YOUR INSTRUCTIONS =
Only lines below containing the string "Footfall" should be counted; please give that count by itself.

********

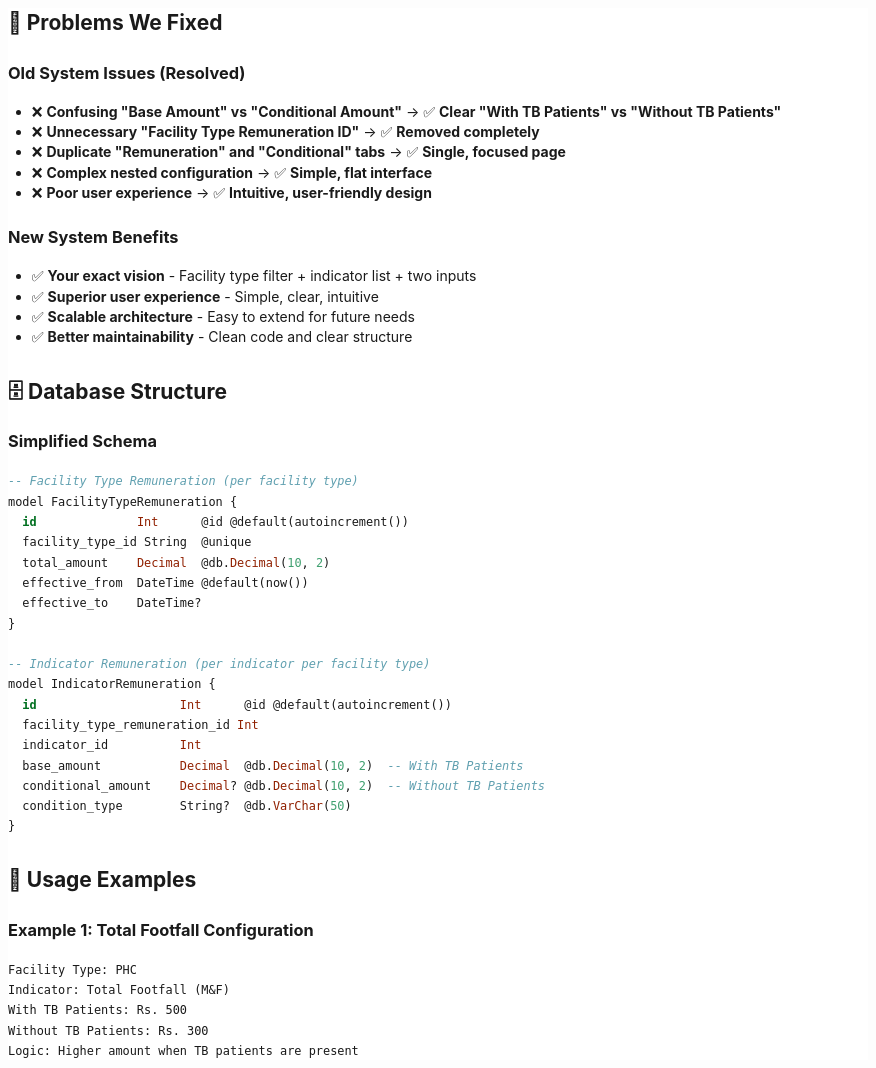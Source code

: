 
## 🚨 **Problems We Fixed**

### **Old System Issues (Resolved)**

- ❌ **Confusing "Base Amount" vs "Conditional Amount"** → ✅ **Clear "With TB Patients" vs "Without TB Patients"**
- ❌ **Unnecessary "Facility Type Remuneration ID"** → ✅ **Removed completely**
- ❌ **Duplicate "Remuneration" and "Conditional" tabs** → ✅ **Single, focused page**
- ❌ **Complex nested configuration** → ✅ **Simple, flat interface**
- ❌ **Poor user experience** → ✅ **Intuitive, user-friendly design**

### **New System Benefits**

- ✅ **Your exact vision** - Facility type filter + indicator list + two inputs
- ✅ **Superior user experience** - Simple, clear, intuitive
- ✅ **Scalable architecture** - Easy to extend for future needs
- ✅ **Better maintainability** - Clean code and clear structure

## 🗄️ **Database Structure**

### **Simplified Schema**

```sql
-- Facility Type Remuneration (per facility type)
model FacilityTypeRemuneration {
  id              Int      @id @default(autoincrement())
  facility_type_id String  @unique
  total_amount    Decimal  @db.Decimal(10, 2)
  effective_from  DateTime @default(now())
  effective_to    DateTime?
}

-- Indicator Remuneration (per indicator per facility type)
model IndicatorRemuneration {
  id                    Int      @id @default(autoincrement())
  facility_type_remuneration_id Int
  indicator_id          Int
  base_amount           Decimal  @db.Decimal(10, 2)  -- With TB Patients
  conditional_amount    Decimal? @db.Decimal(10, 2)  -- Without TB Patients
  condition_type        String?  @db.VarChar(50)
}
```

## 🎯 **Usage Examples**

### **Example 1: Total Footfall Configuration**

```
Facility Type: PHC
Indicator: Total Footfall (M&F)
With TB Patients: Rs. 500
Without TB Patients: Rs. 300
Logic: Higher amount when TB patients are present
```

********

EXPECTED ANSWER =
2